* [DIRECTIONS]: Please transcribe the data exactly, with nothing left out.

[Recorded data]
[Start of Attachment]

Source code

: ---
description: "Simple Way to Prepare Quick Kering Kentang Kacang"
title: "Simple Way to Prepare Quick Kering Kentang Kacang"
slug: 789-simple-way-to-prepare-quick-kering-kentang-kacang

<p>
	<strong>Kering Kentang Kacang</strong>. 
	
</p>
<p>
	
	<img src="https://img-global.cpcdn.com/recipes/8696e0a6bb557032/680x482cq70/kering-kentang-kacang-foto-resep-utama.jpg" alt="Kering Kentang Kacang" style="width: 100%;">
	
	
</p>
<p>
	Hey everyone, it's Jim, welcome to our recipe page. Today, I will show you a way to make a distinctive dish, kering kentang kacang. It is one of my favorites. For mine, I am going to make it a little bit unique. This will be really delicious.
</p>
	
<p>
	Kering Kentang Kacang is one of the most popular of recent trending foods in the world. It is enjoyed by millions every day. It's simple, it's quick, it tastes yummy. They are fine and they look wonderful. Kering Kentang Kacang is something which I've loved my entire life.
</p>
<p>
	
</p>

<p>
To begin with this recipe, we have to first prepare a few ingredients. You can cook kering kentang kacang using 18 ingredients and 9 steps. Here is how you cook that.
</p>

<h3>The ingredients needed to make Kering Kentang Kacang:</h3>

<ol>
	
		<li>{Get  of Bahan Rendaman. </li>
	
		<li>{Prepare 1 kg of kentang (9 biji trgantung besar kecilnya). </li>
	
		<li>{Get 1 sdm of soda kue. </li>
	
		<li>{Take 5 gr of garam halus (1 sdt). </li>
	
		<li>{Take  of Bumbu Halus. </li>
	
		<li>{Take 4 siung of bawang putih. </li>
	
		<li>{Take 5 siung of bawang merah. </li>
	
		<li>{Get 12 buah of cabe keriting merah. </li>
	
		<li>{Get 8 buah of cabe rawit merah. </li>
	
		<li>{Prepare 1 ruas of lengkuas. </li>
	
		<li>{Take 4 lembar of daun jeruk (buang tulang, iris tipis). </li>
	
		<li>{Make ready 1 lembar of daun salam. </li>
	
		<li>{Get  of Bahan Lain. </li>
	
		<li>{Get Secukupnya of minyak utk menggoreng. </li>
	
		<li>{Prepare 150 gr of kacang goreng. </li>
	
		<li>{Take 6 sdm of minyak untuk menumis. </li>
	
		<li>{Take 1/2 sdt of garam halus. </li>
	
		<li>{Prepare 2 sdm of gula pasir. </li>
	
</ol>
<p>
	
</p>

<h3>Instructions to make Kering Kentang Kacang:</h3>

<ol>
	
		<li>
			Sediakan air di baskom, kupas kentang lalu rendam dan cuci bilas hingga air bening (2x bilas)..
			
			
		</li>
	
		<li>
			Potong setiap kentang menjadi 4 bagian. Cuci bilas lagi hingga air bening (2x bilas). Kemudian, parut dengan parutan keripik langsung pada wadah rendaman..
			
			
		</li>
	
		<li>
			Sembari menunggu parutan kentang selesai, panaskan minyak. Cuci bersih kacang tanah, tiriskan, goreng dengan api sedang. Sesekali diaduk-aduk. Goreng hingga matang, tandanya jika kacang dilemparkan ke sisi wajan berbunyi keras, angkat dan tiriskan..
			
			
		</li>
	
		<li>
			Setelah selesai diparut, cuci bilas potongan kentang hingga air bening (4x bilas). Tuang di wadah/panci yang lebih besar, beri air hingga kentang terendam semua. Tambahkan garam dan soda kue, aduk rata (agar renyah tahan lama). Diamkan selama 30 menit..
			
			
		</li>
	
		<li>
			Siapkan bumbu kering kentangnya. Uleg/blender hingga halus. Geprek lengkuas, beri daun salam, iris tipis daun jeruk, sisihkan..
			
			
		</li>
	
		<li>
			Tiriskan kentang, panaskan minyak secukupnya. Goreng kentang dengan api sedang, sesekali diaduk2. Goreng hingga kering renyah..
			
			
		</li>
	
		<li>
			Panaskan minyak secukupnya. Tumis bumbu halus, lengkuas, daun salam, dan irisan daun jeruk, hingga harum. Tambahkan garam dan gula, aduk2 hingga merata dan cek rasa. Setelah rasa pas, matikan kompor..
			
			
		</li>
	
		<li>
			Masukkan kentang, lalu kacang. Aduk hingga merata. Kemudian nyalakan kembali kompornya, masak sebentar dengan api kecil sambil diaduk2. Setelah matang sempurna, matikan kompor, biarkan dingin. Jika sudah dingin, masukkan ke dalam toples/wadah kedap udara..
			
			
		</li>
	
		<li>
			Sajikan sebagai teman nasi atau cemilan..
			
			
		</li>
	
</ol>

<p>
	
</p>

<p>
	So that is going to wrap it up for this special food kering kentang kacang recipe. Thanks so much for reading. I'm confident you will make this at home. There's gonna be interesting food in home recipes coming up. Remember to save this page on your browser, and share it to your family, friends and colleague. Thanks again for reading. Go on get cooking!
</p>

[End of Attachment]

* [EXERCISE RESPONSE]:
Source code

: ---
description: "Simple Way to Prepare Quick Kering Kentang Kacang"
title: "Simple Way to Prepare Quick Kering Kentang Kacang"
slug: 789-simple-way-to-prepare-quick-kering-kentang-kacang

<p>
	<strong>Kering Kentang Kacang</strong>. 
	
</p>
<p>
	
	<img src="https://img-global.cpcdn.com/recipes/8696e0a6bb557032/680x482cq70/kering-kentang-kacang-foto-resep-utama.jpg" alt="Kering Kentang Kacang" style="width: 100%;">
	
	
</p>
<p>
	Hey everyone, it's Jim, welcome to our recipe page. Today, I will show you a way to make a distinctive dish, kering kentang kacang. It is one of my favorites. For mine, I am going to make it a little bit unique. This will be really delicious.
</p>
	
<p>
	Kering Kentang Kacang is one of the most popular of recent trending foods in the world. It is enjoyed by millions every day. It's simple, it's quick, it tastes yummy. They are fine and they look wonderful. Kering Kentang Kacang is something which I've loved my entire life.
</p>
<p>
	
</p>

<p>
To begin with this recipe, we have to first prepare a few ingredients. You can cook kering kentang kacang using 18 ingredients and 9 steps. Here is how you cook that.
</p>

<h3>The ingredients needed to make Kering Kentang Kacang:</h3>

<ol>
	
		<li>{Get  of Bahan Rendaman. </li>
	
		<li>{Prepare 1 kg of kentang (9 biji trgantung besar kecilnya). </li>
	
		<li>{Get 1 sdm of soda kue. </li>
	
		<li>{Take 5 gr of garam halus (1 sdt). </li>
	
		<li>{Take  of Bumbu Halus. </li>
	
		<li>{Take 4 siung of bawang putih. </li>
	
		<li>{Take 5 siung of bawang merah. </li>
	
		<li>{Get 12 buah of cabe keriting merah. </li>
	
		<li>{Get 8 buah of cabe rawit merah. </li>
	
		<li>{Prepare 1 ruas of lengkuas. </li>
	
		<li>{Take 4 lembar of daun jeruk (buang tulang, iris tipis). </li>
	
		<li>{Make ready 1 lembar of daun salam. </li>
	
		<li>{Get  of Bahan Lain. </li>
	
		<li>{Get Secukupnya of minyak utk menggoreng. </li>
	
		<li>{Prepare 150 gr of kacang goreng. </li>
	
		<li>{Take 6 sdm of minyak untuk menumis. </li>
	
		<li>{Take 1/2 sdt of garam halus. </li>
	
		<li>{Prepare 2 sdm of gula pasir. </li>
	
</ol>
<p>
	
</p>

<h3>Instructions to make Kering Kentang Kacang:</h3>

<ol>
	
		<li>
			Sediakan air di baskom, kupas kentang lalu rendam dan cuci bilas hingga air bening (2x bilas)..
			
			
		</li>
	
		<li>
			Potong setiap kentang menjadi 4 bagian. Cuci bilas lagi hingga air bening (2x bilas). Kemudian, parut dengan parutan keripik langsung pada wadah rendaman..
			
			
		</li>
	
		<li>
			Sembari menunggu parutan kentang selesai, panaskan minyak. Cuci bersih kacang tanah, tiriskan, goreng dengan api sedang. Sesekali diaduk-aduk. Goreng hingga matang, tandanya jika kacang dilemparkan ke sisi wajan berbunyi keras, angkat dan tiriskan..
			
			
		</li>
	
		<li>
			Setelah selesai diparut, cuci bilas potongan kentang hingga air bening (4x bilas). Tuang di wadah/panci yang lebih besar, beri air hingga kentang terendam semua. Tambahkan garam dan soda kue, aduk rata (agar renyah tahan lama). Diamkan selama 30 menit..
			
			
		</li>
	
		<li>
			Siapkan bumbu kering kentangnya. Uleg/blender hingga halus. Geprek lengkuas, beri daun salam, iris tipis daun jeruk, sisihkan..
			
			
		</li>
	
		<li>
			Tiriskan kentang, panaskan minyak secukupnya. Goreng kentang dengan api sedang, sesekali diaduk2. Goreng hingga kering renyah..
			
			
		</li>
	
		<li>
			Panaskan minyak secukupnya. Tumis bumbu halus, lengkuas, daun salam, dan irisan daun jeruk, hingga harum. Tambahkan garam dan gula, aduk2 hingga merata dan cek rasa. Setelah rasa pas, matikan kompor..
			
			
		</li>
	
		<li>
			Masukkan kentang, lalu kacang. Aduk hingga merata. Kemudian nyalakan kembali kompornya, masak sebentar dengan api kecil sambil diaduk2. Setelah matang sempurna, matikan kompor, biarkan dingin. Jika sudah dingin, masukkan ke dalam toples/wadah kedap udara..
			
			
		</li>
	
		<li>
			Sajikan sebagai teman nasi atau cemilan..
			
			
		</li>
	
</ol>

<p>
	
</p>

<p>
	So that is going to wrap it up for this special food kering kentang kacang recipe. Thanks so much for reading. I'm confident you will make this at home. There's gonna be interesting food in home recipes coming up. Remember to save this page on your browser, and share it to your family, friends and colleague. Thanks again for reading. Go on get cooking!
</p>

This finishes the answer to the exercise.